Kimsenin yanlışı yok sanki?
Özeleştiri yapmak, kendi gerçeği ile yüzleşmek her toplumsal iddianın hayat damarıdır. Nasıl hata yapmak insani ise, eksik bırakmak, zafiyet göstermek de toplumsal hareketlerin doğasındandır. Tehlikeli olan, hatalarının, eksiklerinin farkında olmamak, hatta hata yapabiliyor olabileceğini kabullenmemektir.
IŞİD adına yaşanan vahşetle yüzleşmekten özellikle kaçınan bir İslam dünyasının, insanlık için barış ve adalet vaadinin inandırıcılığı olabilir mi? Bu tabloyu sadece marjinal bir sapma olarak izah ederek köklü muhasebelerden kaçınmak, kendi konumunu da tartışılır kılmaktır.
Benzer bir yüzleşmeyi Filistin konusunda bile yapamayan Müslümanların Yahudi öfkesi hatta bazen Hitler hayranlığı kaçınılmazdır. Kendini sorgulamaya yanaşmaktansa bir günah keçisi bulup faturayı kendi dışındaki dinamiklere kesmek, işin kolayına kaçmaktır.

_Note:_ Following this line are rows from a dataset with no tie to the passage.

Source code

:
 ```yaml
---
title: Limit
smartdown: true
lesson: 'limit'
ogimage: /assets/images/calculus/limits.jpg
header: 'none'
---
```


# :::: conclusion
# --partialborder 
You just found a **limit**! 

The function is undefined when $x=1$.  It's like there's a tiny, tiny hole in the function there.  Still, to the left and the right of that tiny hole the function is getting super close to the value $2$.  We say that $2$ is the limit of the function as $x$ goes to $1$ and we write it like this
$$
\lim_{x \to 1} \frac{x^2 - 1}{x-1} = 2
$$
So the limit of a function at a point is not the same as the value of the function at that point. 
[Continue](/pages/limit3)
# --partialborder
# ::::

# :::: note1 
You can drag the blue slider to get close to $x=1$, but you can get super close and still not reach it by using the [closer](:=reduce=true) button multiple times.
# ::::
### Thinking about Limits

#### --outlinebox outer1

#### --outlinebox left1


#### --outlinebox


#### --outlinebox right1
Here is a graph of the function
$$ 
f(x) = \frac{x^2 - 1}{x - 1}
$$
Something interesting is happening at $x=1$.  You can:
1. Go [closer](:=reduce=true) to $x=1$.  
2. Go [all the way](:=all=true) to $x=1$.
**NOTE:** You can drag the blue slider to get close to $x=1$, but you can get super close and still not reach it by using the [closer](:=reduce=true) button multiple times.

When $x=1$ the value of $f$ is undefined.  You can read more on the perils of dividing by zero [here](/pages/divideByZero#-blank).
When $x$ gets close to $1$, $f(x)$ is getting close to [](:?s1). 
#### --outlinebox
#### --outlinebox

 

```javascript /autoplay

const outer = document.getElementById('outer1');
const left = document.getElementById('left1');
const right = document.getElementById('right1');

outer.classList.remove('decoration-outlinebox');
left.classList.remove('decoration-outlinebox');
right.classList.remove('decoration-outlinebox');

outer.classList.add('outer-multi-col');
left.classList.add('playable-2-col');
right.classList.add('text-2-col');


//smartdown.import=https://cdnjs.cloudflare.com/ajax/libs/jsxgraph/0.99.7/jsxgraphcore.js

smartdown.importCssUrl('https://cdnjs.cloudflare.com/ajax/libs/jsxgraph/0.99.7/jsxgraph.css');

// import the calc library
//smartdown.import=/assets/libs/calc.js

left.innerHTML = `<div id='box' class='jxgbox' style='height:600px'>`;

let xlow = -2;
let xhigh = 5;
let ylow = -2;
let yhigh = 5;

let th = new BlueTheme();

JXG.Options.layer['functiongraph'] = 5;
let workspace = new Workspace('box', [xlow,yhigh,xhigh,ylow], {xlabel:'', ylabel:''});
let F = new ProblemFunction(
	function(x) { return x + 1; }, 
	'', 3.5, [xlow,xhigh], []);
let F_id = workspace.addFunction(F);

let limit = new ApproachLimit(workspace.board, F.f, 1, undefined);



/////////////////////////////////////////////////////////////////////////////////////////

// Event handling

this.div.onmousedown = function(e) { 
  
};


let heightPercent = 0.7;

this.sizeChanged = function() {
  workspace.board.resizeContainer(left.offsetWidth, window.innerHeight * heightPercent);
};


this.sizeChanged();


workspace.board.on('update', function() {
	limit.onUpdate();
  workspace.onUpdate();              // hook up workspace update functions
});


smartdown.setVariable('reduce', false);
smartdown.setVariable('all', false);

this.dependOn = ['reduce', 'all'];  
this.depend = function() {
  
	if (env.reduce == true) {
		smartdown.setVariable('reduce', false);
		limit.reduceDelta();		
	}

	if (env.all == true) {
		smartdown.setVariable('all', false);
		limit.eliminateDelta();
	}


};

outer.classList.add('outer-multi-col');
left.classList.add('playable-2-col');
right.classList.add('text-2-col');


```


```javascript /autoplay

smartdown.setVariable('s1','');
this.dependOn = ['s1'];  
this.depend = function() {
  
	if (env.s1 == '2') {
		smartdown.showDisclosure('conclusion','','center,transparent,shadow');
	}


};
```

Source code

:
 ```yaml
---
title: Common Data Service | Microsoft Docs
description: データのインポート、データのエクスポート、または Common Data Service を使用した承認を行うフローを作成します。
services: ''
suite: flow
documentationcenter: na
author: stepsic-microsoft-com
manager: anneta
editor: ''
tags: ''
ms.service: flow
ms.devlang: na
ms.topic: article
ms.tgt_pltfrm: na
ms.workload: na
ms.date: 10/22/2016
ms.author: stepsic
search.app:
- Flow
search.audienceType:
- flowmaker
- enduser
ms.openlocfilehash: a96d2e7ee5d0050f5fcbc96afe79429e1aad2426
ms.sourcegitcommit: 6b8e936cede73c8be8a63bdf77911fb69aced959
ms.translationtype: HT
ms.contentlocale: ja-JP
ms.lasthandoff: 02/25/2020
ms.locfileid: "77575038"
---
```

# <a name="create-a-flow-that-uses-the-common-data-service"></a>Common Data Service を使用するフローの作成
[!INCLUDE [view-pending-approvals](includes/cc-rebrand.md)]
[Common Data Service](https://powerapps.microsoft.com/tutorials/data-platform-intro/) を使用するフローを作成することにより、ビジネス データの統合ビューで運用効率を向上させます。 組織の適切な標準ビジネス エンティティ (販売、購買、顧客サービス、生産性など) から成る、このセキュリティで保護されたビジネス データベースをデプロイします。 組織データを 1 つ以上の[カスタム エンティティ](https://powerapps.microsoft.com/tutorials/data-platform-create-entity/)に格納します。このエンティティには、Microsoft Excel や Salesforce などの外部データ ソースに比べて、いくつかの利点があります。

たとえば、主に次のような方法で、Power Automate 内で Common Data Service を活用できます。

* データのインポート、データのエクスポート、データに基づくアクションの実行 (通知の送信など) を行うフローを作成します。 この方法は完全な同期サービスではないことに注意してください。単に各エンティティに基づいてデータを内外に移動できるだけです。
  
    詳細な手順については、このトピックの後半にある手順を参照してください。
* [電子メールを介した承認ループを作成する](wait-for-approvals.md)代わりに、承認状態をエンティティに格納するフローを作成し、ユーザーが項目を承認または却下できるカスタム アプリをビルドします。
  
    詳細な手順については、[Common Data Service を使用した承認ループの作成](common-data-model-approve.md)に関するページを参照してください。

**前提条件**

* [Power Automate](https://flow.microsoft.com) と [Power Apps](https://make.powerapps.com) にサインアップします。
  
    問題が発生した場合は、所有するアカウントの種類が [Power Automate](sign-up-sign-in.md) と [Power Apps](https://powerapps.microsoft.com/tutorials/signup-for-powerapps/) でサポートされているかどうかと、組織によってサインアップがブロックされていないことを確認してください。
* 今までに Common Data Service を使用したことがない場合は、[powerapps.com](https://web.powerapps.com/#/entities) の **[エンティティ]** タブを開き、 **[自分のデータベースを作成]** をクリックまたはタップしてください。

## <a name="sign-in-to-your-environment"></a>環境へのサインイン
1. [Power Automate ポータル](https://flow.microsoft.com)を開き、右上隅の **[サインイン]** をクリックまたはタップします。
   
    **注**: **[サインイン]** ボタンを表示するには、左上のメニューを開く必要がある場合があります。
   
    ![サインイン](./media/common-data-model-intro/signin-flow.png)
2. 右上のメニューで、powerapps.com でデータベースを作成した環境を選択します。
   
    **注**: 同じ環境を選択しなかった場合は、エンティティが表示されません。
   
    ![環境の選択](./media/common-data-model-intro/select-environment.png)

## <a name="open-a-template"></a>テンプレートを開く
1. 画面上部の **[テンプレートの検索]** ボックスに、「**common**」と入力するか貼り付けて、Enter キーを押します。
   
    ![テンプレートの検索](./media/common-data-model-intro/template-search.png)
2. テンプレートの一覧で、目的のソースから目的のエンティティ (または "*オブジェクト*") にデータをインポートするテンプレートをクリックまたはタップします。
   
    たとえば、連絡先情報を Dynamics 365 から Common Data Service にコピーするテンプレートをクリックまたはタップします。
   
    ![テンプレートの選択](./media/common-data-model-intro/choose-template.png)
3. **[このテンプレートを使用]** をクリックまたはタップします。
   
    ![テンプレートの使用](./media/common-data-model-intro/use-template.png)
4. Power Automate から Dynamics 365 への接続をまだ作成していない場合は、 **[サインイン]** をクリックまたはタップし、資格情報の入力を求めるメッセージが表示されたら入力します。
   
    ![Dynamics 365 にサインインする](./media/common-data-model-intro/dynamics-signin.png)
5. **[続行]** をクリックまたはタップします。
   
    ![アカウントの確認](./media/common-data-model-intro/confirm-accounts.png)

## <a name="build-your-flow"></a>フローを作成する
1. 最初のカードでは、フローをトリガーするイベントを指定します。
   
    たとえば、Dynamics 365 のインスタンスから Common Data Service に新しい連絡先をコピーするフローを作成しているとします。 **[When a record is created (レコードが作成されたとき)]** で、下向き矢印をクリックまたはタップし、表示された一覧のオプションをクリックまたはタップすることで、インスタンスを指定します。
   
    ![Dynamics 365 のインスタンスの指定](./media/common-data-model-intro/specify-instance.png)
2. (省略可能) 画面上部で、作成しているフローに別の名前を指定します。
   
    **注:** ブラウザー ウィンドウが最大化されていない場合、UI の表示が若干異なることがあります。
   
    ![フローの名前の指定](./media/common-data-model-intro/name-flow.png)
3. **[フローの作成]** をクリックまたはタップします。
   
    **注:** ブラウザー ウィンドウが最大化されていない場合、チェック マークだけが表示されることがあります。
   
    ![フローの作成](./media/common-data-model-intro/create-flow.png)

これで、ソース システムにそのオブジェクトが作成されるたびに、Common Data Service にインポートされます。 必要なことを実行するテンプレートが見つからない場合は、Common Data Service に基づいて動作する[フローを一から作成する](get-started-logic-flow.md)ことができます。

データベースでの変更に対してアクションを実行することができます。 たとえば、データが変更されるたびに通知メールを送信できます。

Tutuklanan emniyet görevlilerinin, hukuk dışı telefon dinlemeleri dahil yaptıkları hiçbir şeyden haberi yokmuş havasında verilen tepkiler de ilginç bir psikolojiyi yansıtmaktadır. Polisler ne yapmışsa hükümetten habersiz yapmış dedirtecek bir tavrın, sorumluluktan kaçmak dışında bir tanımı olamaz.
İlkesel itiraz ve tutarlı karşı çıkışlar yerine, kim tarafından ve kime karşı yapıldığına bağlı tutum alışlar bu yüzleşmenin önündeki en büyük engeli oluşturmaktadır.
Yüzleşmenin yöntemi de kapsamı kadar önemlidir. Her ihtilafta iki tarafı eşitleyerek işin içinden çıkmak, sorunun özüne, esasına yoğunlaşmadan herkesi suçlayarak tutum alıyor gibi gözükmek başka bir hastalığa dönüşmektedir. 12 Eylül öncesi olayları sağ-sol çatışması diye tarif etmek bunun tipik bir örneğidir.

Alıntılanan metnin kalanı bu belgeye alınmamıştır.